Malaysia Airlines Accused Of Losing Pet Cat, Gave Up Search Too Soon
A passenger accused Malaysia Airlines of losing his cat during a domestic flight. Kiran Kumar Nesarajah, the owner of the feline, wrote in a Facebook post ground crew at an airport in Labuan in eastern Malaysia was responsible for the loss of his cat.
Nesarajah said his cat was travelling in a pet carrier which had been locked, but someone opened the carrier after the animal had been checked in and did not know how to close it properly. This allowed the animal to escape on the runway just before Nesarajah's flight took off.
"Now we have a lost frightened cat hiding in a drainpipe on the runway," the distraught passenger wrote in the post earlier this week. He also said the staff gave up on the cat too soon as the only searched for it for 10 minutes.

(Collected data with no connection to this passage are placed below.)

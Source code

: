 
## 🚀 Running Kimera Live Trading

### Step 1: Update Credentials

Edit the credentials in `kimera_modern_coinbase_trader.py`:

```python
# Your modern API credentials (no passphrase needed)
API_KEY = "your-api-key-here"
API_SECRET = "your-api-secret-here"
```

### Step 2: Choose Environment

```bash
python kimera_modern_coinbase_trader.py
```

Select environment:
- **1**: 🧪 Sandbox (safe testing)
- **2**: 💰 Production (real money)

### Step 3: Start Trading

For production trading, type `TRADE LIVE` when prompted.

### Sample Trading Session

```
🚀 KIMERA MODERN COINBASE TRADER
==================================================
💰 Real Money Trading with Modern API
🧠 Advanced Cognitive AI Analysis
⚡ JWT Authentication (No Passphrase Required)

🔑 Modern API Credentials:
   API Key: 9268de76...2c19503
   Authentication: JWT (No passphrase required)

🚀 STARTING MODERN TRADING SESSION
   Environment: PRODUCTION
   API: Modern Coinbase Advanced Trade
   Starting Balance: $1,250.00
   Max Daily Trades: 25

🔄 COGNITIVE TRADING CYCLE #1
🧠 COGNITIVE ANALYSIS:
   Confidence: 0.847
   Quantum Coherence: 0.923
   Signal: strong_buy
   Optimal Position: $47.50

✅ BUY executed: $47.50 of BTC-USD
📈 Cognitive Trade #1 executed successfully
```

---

When Nesarajah's flight landed in Kuala Lumpur he checked with the staff but they did not know anything.
"Not a single call. No one to explain what happened," Nesarajah's post read.
Malaysia Airlines issued a statement saying the incident was under investigation, adding the airline "gives serious care and attention to all its cargo."
Malaysia Airlines faced difficult times in 2014 when its flight MH370 went missing with 239 passengers on board and since then has not been found. The same year another disaster hit the airline with its flight MH17 shot down by a surface-air-missile over war-torn Ukraine.
In the recent months, several airlines were accused of mishandling pets while transporting them. In March, a French bulldog named Kokito died on board a United Airlines flight after the animal was forced into an overhead bin. Following an uproar over the incident, a Democratic lawmaker, Sen. Marisol Alcantara from New York, said she planned to introduce a bill that will avoid any future mishaps involving pets in airplanes.
In another incident, United Airlines sent a dog to Japan who was bound for Kansas, meanwhile, the animal that was supposed to be in Japan ended up in Kansas.